Practices aimed at realising that the cosmic powers of the three Kālīs are already present in the body were seemingly prevalent in the Krama. A famous example of this is found in Kṣemarāja’s explanation of the liberatory practice known as the kramamudrā which he cites from the canonical but now lost Kramasūtras.Footnote 51 Kṣemarāja glosses this term by stating that it is an activity which causes the external sequence (krama) in the form of the three cosmic functions of Sṛṣṭi, Sthiti and Saṃhāra to be sealed (mudrayati) in the self. The identification between self and cosmic powers allows the worshipper to be penetrated (samāviṣta) by what he assumed to be external to him and to realise that these cosmic powers are no different to the operations of his own internal consciousness. Thus, by aligning the inner and outer, even when his awareness is extroverted, he can still dwell in non-duality. The process of locating the macrocosmic and the divine in the human body encapsulated by the Kālīsūtra also becomes a recurrent theme in the ritual sequence of the Kālīkulakramārcana. This is, for instance, seen in two ritual steps which form part of the preparatory rites (paripāṭi) before the sequence of routine worship, namely the Ātmapūjā and the Sanyāsadhyānavidhi. In the former, the Krama’s 11 ancillary cakras are deposited into different parts of the body and then imagined as subsumed into the Five Kālīs while in the Sanyāsadhyānavidhi, different parts of the adept’s body are divinised and transformed into the body of the goddess.

It should also be noted that the Kālīsūtra contains yet another epithet linking the goddess to the body but one with more archaic connotations. This is the description of the goddess as chidravarṇā (she whose appearance is “chidra”). In conventional usage, the term chidra simply means a hole or an opening and thus we might assume that this is another apophatic description of the goddess synonymous with kuhara or kha. However, chidra also has a more technical sense associated with the sinister activities of female spirits in the earliest strata of Tantric yoginī literature. As Törzsök explains, “in exorcistic contexts, this word denotes the vulnerable point through which a spirit enters someone̍’s body or through which the evil eye (dṛṣṭipāta) can be effective.”Footnote 52 This word is used interchangeably with other terms such as marman or dvāra. Although possession by yoginīs was a fate to be avoided at all costs in the period of such texts, the positive possession by the goddess was eargerly courted later in the Kaula. As Sanderson has shown,Footnote 53 in a Kaula milieu, the outer signs of possession were observed during initiation to indicate that the initiand had received the goddess’s descent of power (śaktipāta) and was thus a fitting candidate for Kaula worship.

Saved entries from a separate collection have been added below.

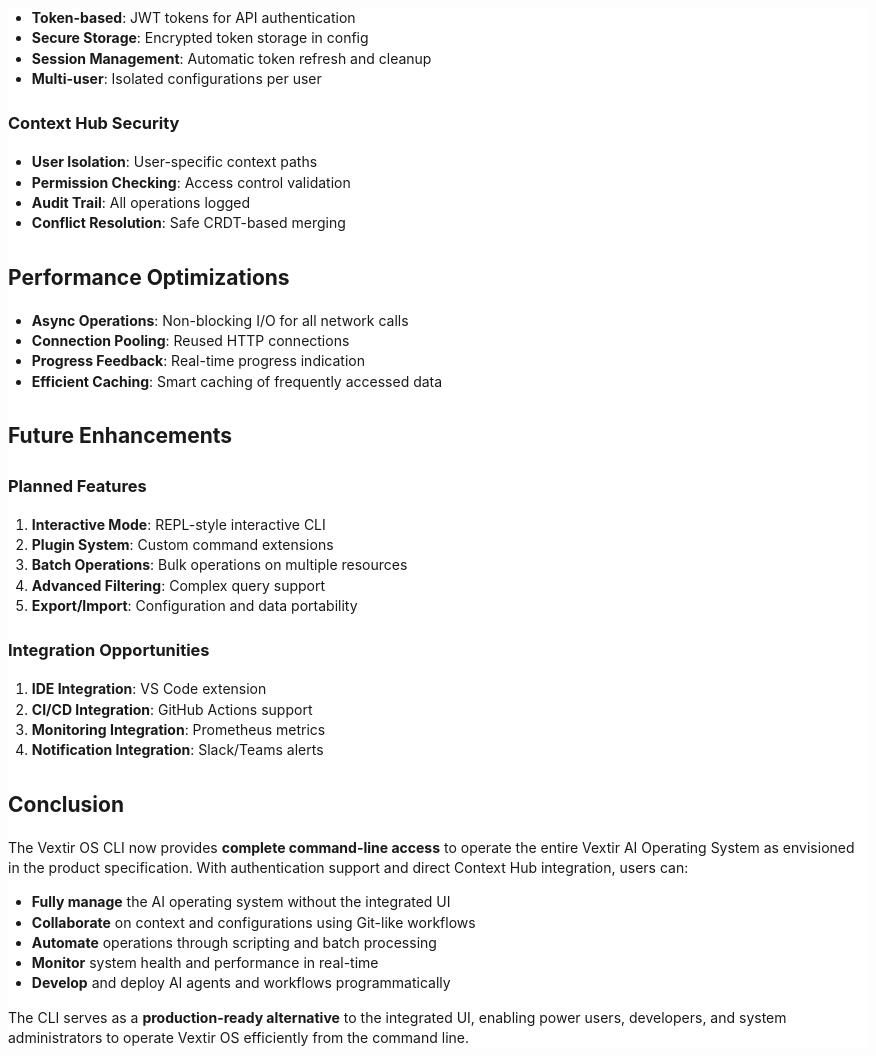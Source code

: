 - **Token-based**: JWT tokens for API authentication
- **Secure Storage**: Encrypted token storage in config
- **Session Management**: Automatic token refresh and cleanup
- **Multi-user**: Isolated configurations per user

### Context Hub Security

- **User Isolation**: User-specific context paths
- **Permission Checking**: Access control validation
- **Audit Trail**: All operations logged
- **Conflict Resolution**: Safe CRDT-based merging

## Performance Optimizations

- **Async Operations**: Non-blocking I/O for all network calls
- **Connection Pooling**: Reused HTTP connections
- **Progress Feedback**: Real-time progress indication
- **Efficient Caching**: Smart caching of frequently accessed data

## Future Enhancements

### Planned Features

1. **Interactive Mode**: REPL-style interactive CLI
2. **Plugin System**: Custom command extensions
3. **Batch Operations**: Bulk operations on multiple resources
4. **Advanced Filtering**: Complex query support
5. **Export/Import**: Configuration and data portability

### Integration Opportunities

1. **IDE Integration**: VS Code extension
2. **CI/CD Integration**: GitHub Actions support
3. **Monitoring Integration**: Prometheus metrics
4. **Notification Integration**: Slack/Teams alerts

## Conclusion

The Vextir OS CLI now provides **complete command-line access** to operate the entire Vextir AI Operating System as envisioned in the product specification. With authentication support and direct Context Hub integration, users can:

- **Fully manage** the AI operating system without the integrated UI
- **Collaborate** on context and configurations using Git-like workflows
- **Automate** operations through scripting and batch processing
- **Monitor** system health and performance in real-time
- **Develop** and deploy AI agents and workflows programmatically

The CLI serves as a **production-ready alternative** to the integrated UI, enabling power users, developers, and system administrators to operate Vextir OS efficiently from the command line.
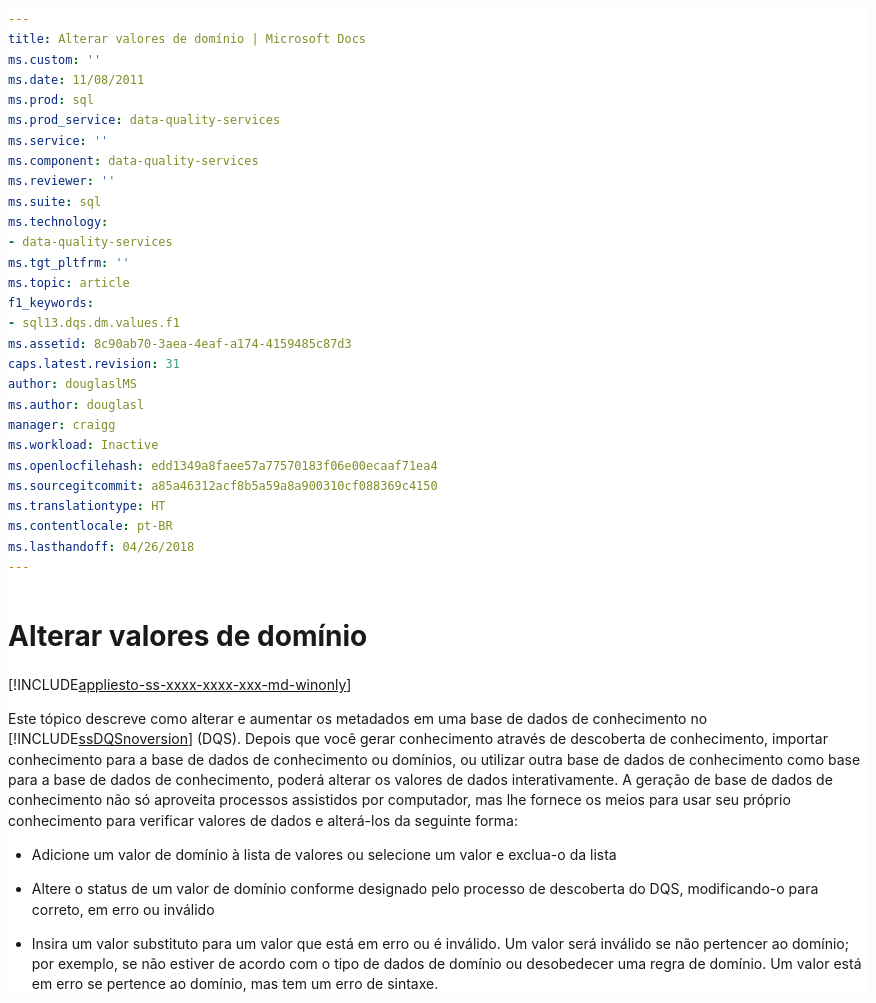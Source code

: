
```yaml
---
title: Alterar valores de domínio | Microsoft Docs
ms.custom: ''
ms.date: 11/08/2011
ms.prod: sql
ms.prod_service: data-quality-services
ms.service: ''
ms.component: data-quality-services
ms.reviewer: ''
ms.suite: sql
ms.technology:
- data-quality-services
ms.tgt_pltfrm: ''
ms.topic: article
f1_keywords:
- sql13.dqs.dm.values.f1
ms.assetid: 8c90ab70-3aea-4eaf-a174-4159485c87d3
caps.latest.revision: 31
author: douglaslMS
ms.author: douglasl
manager: craigg
ms.workload: Inactive
ms.openlocfilehash: edd1349a8faee57a77570183f06e00ecaaf71ea4
ms.sourcegitcommit: a85a46312acf8b5a59a8a900310cf088369c4150
ms.translationtype: HT
ms.contentlocale: pt-BR
ms.lasthandoff: 04/26/2018
---
```

# <a name="change-domain-values"></a>Alterar valores de domínio

[!INCLUDE[appliesto-ss-xxxx-xxxx-xxx-md-winonly](../includes/appliesto-ss-xxxx-xxxx-xxx-md-winonly.md)]

  Este tópico descreve como alterar e aumentar os metadados em uma base de dados de conhecimento no [!INCLUDE[ssDQSnoversion](../includes/ssdqsnoversion-md.md)] (DQS). Depois que você gerar conhecimento através de descoberta de conhecimento, importar conhecimento para a base de dados de conhecimento ou domínios, ou utilizar outra base de dados de conhecimento como base para a base de dados de conhecimento, poderá alterar os valores de dados interativamente. A geração de base de dados de conhecimento não só aproveita processos assistidos por computador, mas lhe fornece os meios para usar seu próprio conhecimento para verificar valores de dados e alterá-los da seguinte forma:  
  
-   Adicione um valor de domínio à lista de valores ou selecione um valor e exclua-o da lista  
  
-   Altere o status de um valor de domínio conforme designado pelo processo de descoberta do DQS, modificando-o para correto, em erro ou inválido  
  
-   Insira um valor substituto para um valor que está em erro ou é inválido. Um valor será inválido se não pertencer ao domínio; por exemplo, se não estiver de acordo com o tipo de dados de domínio ou desobedecer uma regra de domínio. Um valor está em erro se pertence ao domínio, mas tem um erro de sintaxe.  
  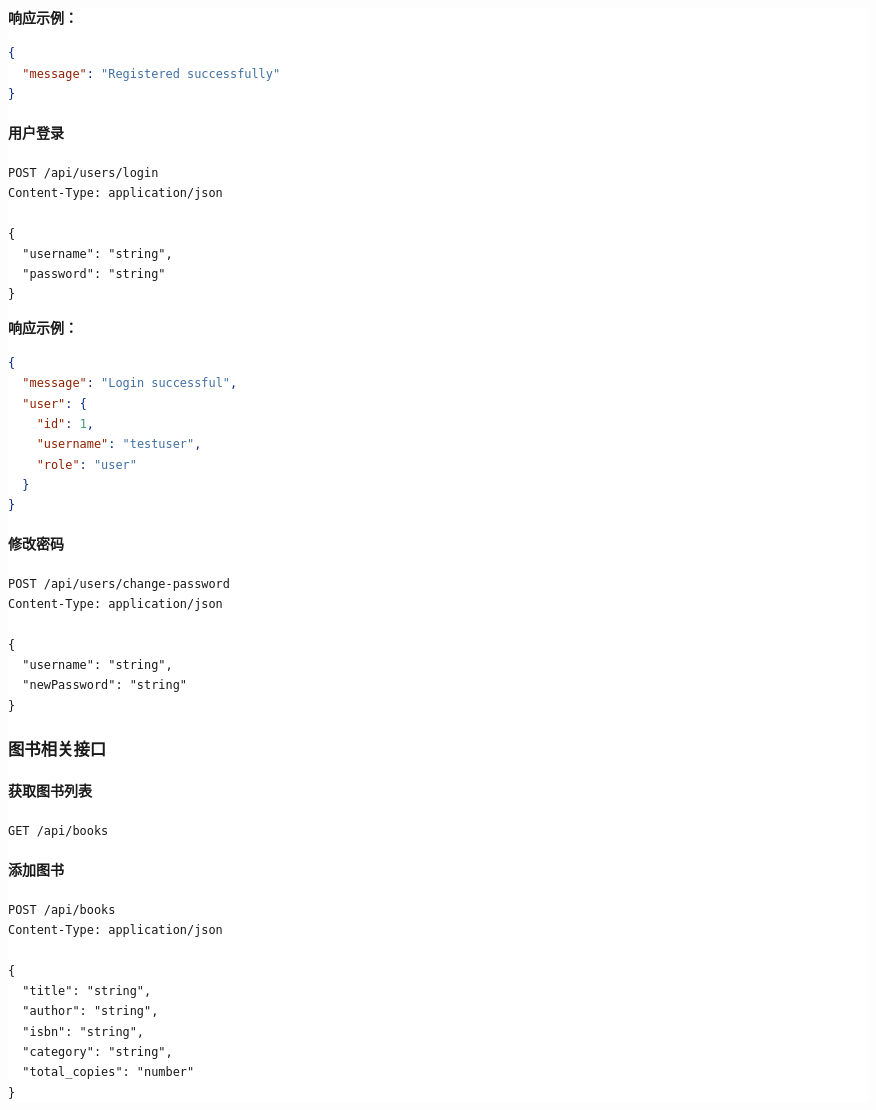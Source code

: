 **响应示例：**
```json
{
  "message": "Registered successfully"
}
```

#### 用户登录
```http
POST /api/users/login
Content-Type: application/json

{
  "username": "string",
  "password": "string"
}
```

**响应示例：**
```json
{
  "message": "Login successful",
  "user": {
    "id": 1,
    "username": "testuser",
    "role": "user"
  }
}
```

#### 修改密码
```http
POST /api/users/change-password
Content-Type: application/json

{
  "username": "string",
  "newPassword": "string"
}
```

### 图书相关接口

#### 获取图书列表
```http
GET /api/books
```

#### 添加图书
```http
POST /api/books
Content-Type: application/json

{
  "title": "string",
  "author": "string",
  "isbn": "string",
  "category": "string",
  "total_copies": "number"
}
```
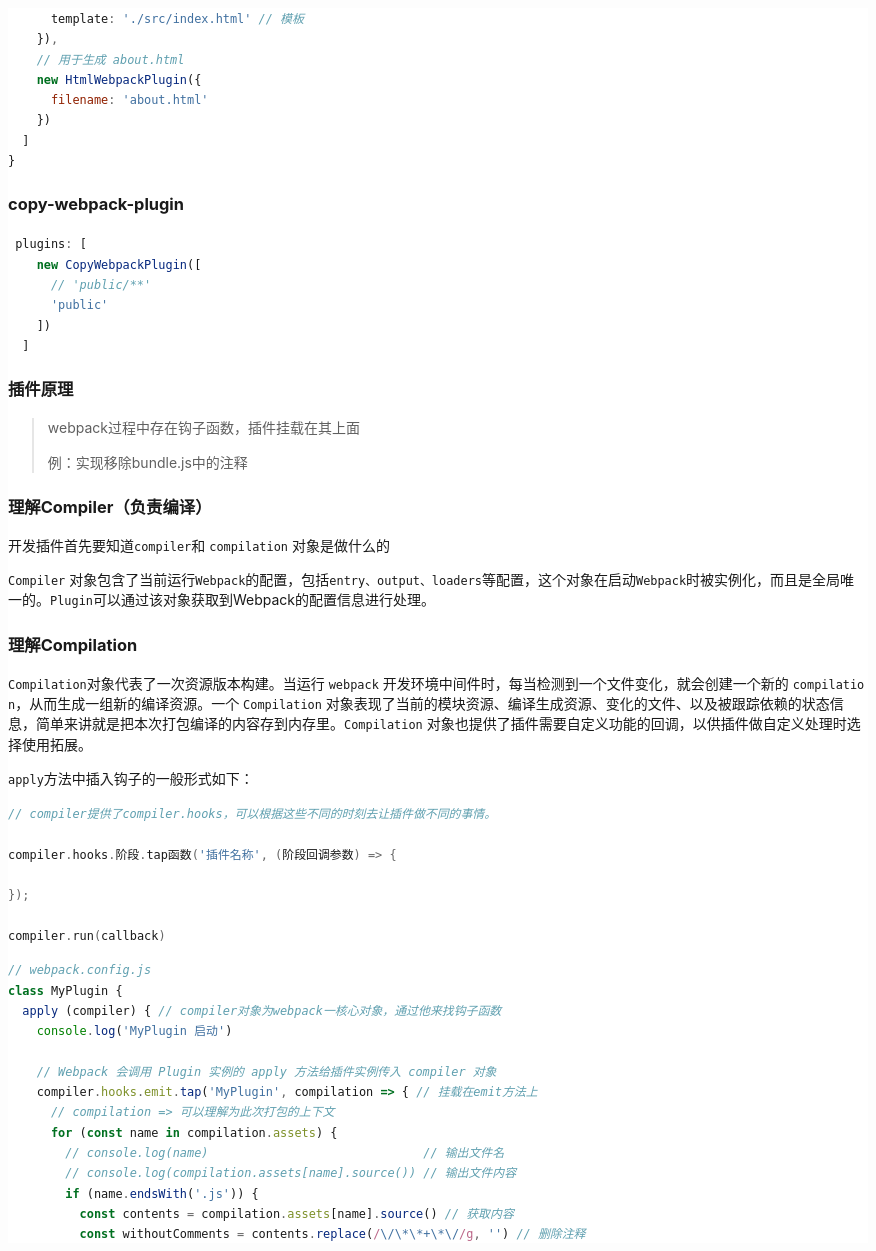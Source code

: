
 ```js
      template: './src/index.html' // 模板
    }),
    // 用于生成 about.html
    new HtmlWebpackPlugin({
      filename: 'about.html'
    })
  ]
}
```

### copy-webpack-plugin

```js
 plugins: [
    new CopyWebpackPlugin([
      // 'public/**'
      'public'
    ])
  ]
```

### 插件原理

> webpack过程中存在钩子函数，插件挂载在其上面
>
> 例：实现移除bundle.js中的注释

### 理解Compiler（负责编译）

开发插件首先要知道`compiler`和 `compilation` 对象是做什么的

`Compiler` 对象包含了当前运行`Webpack`的配置，包括`entry、output、loaders`等配置，这个对象在启动`Webpack`时被实例化，而且是全局唯一的。`Plugin`可以通过该对象获取到Webpack的配置信息进行处理。

### 理解Compilation

`Compilation`对象代表了一次资源版本构建。当运行 `webpack` 开发环境中间件时，每当检测到一个文件变化，就会创建一个新的 `compilation`，从而生成一组新的编译资源。一个 `Compilation` 对象表现了当前的模块资源、编译生成资源、变化的文件、以及被跟踪依赖的状态信息，简单来讲就是把本次打包编译的内容存到内存里。`Compilation` 对象也提供了插件需要自定义功能的回调，以供插件做自定义处理时选择使用拓展。

`apply`方法中插入钩子的一般形式如下：

```go
// compiler提供了compiler.hooks，可以根据这些不同的时刻去让插件做不同的事情。

compiler.hooks.阶段.tap函数('插件名称', (阶段回调参数) => {

});

compiler.run(callback)
```

```js
// webpack.config.js
class MyPlugin {
  apply (compiler) { // compiler对象为webpack一核心对象，通过他来找钩子函数
    console.log('MyPlugin 启动')
	
    // Webpack 会调用 Plugin 实例的 apply 方法给插件实例传入 compiler 对象
    compiler.hooks.emit.tap('MyPlugin', compilation => { // 挂载在emit方法上
      // compilation => 可以理解为此次打包的上下文
      for (const name in compilation.assets) {
        // console.log(name)                              // 输出文件名
        // console.log(compilation.assets[name].source()) // 输出文件内容 
        if (name.endsWith('.js')) {
          const contents = compilation.assets[name].source() // 获取内容
          const withoutComments = contents.replace(/\/\*\*+\*\//g, '') // 删除注释
```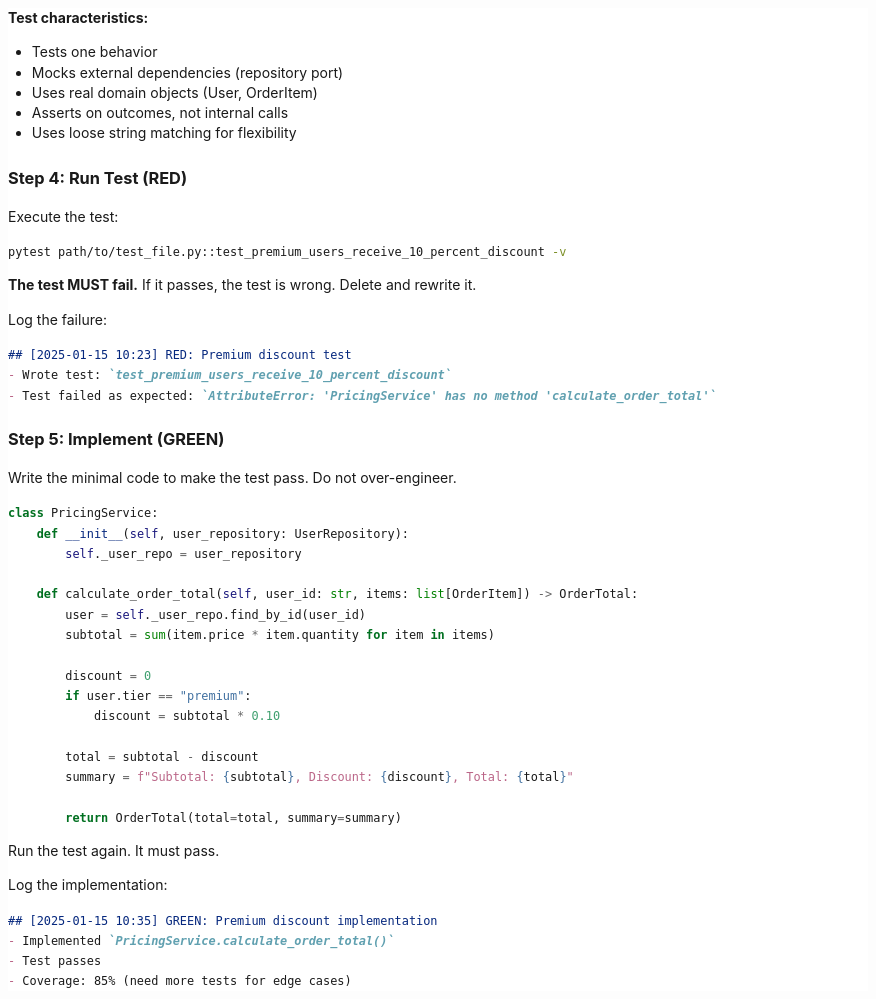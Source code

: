 **Test characteristics:**
- Tests one behavior
- Mocks external dependencies (repository port)
- Uses real domain objects (User, OrderItem)
- Asserts on outcomes, not internal calls
- Uses loose string matching for flexibility

### Step 4: Run Test (RED)

Execute the test:

```bash
pytest path/to/test_file.py::test_premium_users_receive_10_percent_discount -v
```

**The test MUST fail.** If it passes, the test is wrong. Delete and rewrite it.

Log the failure:
```markdown
## [2025-01-15 10:23] RED: Premium discount test
- Wrote test: `test_premium_users_receive_10_percent_discount`
- Test failed as expected: `AttributeError: 'PricingService' has no method 'calculate_order_total'`
```

### Step 5: Implement (GREEN)

Write the minimal code to make the test pass. Do not over-engineer.

```python
class PricingService:
    def __init__(self, user_repository: UserRepository):
        self._user_repo = user_repository

    def calculate_order_total(self, user_id: str, items: list[OrderItem]) -> OrderTotal:
        user = self._user_repo.find_by_id(user_id)
        subtotal = sum(item.price * item.quantity for item in items)

        discount = 0
        if user.tier == "premium":
            discount = subtotal * 0.10

        total = subtotal - discount
        summary = f"Subtotal: {subtotal}, Discount: {discount}, Total: {total}"

        return OrderTotal(total=total, summary=summary)
```

Run the test again. It must pass.

Log the implementation:
```markdown
## [2025-01-15 10:35] GREEN: Premium discount implementation
- Implemented `PricingService.calculate_order_total()`
- Test passes
- Coverage: 85% (need more tests for edge cases)
```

It this thus perhaps with this sense that we see Kālī counterintuitively extolled as marmaghātinī (“the piercer of the weak points”) in many Newar liturgies and it is also with such an understanding that the epithet chidravarṇā presumably belongs. This makes the use of this descriptor in the Kālīsūtra another reminder of the role of the body as a vessel for transformation rather than something to be repudiated.

Conclusion

To conclude, what this article has hopefully shown is that the Kālīsūtra possesses certain philosophical positions and that its philosophy can be identified as a specific type of non-dualism. This non-dualism has both idealistic and world-affirming characteristics in that it sees reality as no different to consciousness but also refuses to abnegate phenomenal experience and the human body. I have therefore argued that the ontological stance of the Kālīsūtra is thus not so different to that of Pratyabhijñā. This is not surprising given their shared Krama scriptural substratum. The Kālīsūtra by and large reflects the doctrines found in Tantras such as the Kālikākulapañcaśataka but brings these doctrines into sharper relief by distilling them in a short hymn of six verses. Moreover, insofar as the Sūtra reflects the viewpoints of the liturgies in which it so prominently features, we may state that the Uttarāmnāya paddhatis of the Newars were not just texts concerned with the mundane practicalities of ritual performance but are indeed guided by some philosophical thinking.